(AVAILABLE DATA)
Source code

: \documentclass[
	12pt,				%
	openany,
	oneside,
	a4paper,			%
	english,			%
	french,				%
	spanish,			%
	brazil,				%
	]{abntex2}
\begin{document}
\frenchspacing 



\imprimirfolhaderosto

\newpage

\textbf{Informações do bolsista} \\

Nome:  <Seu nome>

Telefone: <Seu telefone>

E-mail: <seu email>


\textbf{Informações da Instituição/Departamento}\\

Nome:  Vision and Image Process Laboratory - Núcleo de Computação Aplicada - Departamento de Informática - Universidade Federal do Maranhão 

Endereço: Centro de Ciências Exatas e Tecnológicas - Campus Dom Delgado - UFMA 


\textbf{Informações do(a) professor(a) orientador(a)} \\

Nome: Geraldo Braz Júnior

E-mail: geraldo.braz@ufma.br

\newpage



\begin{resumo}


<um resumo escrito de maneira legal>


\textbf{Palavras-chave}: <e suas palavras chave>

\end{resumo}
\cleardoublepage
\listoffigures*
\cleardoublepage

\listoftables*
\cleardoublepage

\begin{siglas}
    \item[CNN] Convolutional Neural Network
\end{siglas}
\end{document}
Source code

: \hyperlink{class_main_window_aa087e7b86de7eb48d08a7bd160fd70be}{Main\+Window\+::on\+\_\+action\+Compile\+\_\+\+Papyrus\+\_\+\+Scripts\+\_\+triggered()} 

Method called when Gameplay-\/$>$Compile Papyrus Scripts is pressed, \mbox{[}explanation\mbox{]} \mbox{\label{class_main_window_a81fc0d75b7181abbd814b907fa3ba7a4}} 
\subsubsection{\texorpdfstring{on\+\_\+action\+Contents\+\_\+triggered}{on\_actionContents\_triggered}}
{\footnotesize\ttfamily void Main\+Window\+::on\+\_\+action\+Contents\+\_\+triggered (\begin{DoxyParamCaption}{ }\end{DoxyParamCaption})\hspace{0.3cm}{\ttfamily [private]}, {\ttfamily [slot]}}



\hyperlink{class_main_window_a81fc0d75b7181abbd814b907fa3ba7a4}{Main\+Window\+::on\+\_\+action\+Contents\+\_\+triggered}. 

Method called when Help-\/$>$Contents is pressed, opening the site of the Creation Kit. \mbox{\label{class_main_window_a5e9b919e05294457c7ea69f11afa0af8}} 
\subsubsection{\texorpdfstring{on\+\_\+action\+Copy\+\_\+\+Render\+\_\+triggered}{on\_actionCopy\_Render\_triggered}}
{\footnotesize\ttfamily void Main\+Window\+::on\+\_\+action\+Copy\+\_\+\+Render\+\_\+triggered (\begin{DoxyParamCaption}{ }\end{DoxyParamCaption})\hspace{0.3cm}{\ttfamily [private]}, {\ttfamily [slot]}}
(End AVAILABLE DATA)
WHAT IS EXPECTED >>
Where a line in the listing above includes the string "resumo", copy that line.

RESULT BELOW >>
\begin{resumo}
<um resumo escrito de maneira legal>
\end{resumo}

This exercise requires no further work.